The myth of Cyparissus, like that of Hyacinthus, has often been interpreted as reflecting the social custom of pederasty in ancient Greece, with the boy the beloved (eromenos) of Apollo. Pederastic myth represents the process of initiation into adult male life, with a "death" and transfiguration for the eromenos.  "In all these tales," notes Karl Kerenyi, "the beautiful boys are doubles of [Apollo] himself."

The stag as a gift from Apollo reflects the custom in Archaic Greek society of the older male (erastēs) giving his beloved an animal, an act often alluded to in vase painting. In the initiatory context, the hunt is a supervised preparation for the manly arts of war and a testing ground for behavior, with the stag embodying the gift of the hunter's prey.

Ovid's version
 The tameness of the deer may be the invention of the Augustan poet Ovid, and a late literary reversal of the boy's traditional role. Ovid's Cyparissus is so grief-stricken at accidentally killing his pet that he asks Apollo to let his tears fall forever. The god then turns the boy into a cypress tree (Latin: cupressus), whose sap forms droplets like tears on the trunk.

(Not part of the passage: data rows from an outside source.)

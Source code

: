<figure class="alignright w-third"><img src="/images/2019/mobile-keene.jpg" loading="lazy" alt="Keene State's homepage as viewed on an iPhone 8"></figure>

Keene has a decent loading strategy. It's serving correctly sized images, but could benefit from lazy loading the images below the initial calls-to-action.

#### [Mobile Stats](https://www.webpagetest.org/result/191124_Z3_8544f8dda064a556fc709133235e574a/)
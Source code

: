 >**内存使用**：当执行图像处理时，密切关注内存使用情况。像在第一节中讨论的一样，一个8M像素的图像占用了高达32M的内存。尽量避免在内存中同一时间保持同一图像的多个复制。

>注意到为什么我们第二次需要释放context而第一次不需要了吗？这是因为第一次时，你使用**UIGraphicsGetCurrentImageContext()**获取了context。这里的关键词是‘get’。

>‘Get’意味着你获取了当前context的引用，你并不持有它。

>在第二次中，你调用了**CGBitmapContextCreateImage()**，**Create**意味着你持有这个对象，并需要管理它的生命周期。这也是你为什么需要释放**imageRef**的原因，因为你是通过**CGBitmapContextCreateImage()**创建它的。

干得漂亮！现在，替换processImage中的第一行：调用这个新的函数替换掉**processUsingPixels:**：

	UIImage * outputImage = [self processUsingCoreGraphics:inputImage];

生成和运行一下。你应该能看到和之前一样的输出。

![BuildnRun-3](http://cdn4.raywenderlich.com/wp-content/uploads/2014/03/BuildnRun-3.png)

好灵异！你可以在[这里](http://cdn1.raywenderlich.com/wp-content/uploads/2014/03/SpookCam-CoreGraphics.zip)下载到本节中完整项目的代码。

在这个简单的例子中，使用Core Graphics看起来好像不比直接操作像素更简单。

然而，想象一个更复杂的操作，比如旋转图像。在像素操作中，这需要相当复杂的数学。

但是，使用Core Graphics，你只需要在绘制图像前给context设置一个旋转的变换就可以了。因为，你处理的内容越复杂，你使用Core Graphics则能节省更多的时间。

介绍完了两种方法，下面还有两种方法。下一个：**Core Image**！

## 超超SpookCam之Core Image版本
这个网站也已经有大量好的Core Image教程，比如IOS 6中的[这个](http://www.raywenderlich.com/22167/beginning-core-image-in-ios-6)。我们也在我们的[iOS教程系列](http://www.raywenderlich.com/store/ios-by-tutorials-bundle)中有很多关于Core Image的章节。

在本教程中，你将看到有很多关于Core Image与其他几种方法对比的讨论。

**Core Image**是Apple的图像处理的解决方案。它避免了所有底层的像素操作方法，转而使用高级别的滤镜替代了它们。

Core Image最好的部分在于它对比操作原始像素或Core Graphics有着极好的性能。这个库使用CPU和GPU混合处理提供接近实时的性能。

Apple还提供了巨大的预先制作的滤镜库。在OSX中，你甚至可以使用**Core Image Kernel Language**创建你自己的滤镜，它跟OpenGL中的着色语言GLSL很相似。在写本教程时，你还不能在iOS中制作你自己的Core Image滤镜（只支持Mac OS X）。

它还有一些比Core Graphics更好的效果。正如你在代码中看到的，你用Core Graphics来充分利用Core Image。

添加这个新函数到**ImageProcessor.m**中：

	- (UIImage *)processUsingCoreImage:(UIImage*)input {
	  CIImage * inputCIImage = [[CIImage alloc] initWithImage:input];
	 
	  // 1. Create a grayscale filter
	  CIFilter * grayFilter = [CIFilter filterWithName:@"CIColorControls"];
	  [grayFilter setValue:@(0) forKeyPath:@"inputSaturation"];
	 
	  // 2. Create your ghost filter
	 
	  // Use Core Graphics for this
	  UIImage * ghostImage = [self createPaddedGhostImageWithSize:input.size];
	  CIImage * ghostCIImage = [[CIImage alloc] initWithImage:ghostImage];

Ovid frames the tale within the story of Orpheus, whose failure to retrieve his bride Eurydice from the underworld causes him to forsake the love of women in favor of that of boys. When Orpheus plays his lyre, even the trees are moved by the music; in the famous cavalcade of trees that ensues, the position of the cypress at the end prompts a transition to the metamorphosis of Cyparissus.

The commentaries of Servius and the Vatican Mythographer 

According to one of the Vatican Mythographers, another Roman tradition makes the lover out to be the woodland god Silvanus. An invocation by Virgil of "Silvanus who bears the slender cypress uprooted" was explained in the commentary of Servius as alluding to a love affair. In his brief account, Servius differs from Ovid mainly in substituting Silvanus for Apollo, but also changes the gender of the deer and makes the god responsible for its death:

Silvanus loved a boy (puer) named Cyparissus who had a tame deer. When Silvanus unintentionally killed her, the boy was consumed by sorrow. The lover-god turned him into the tree that has his name, which he is said to carry as a consolation.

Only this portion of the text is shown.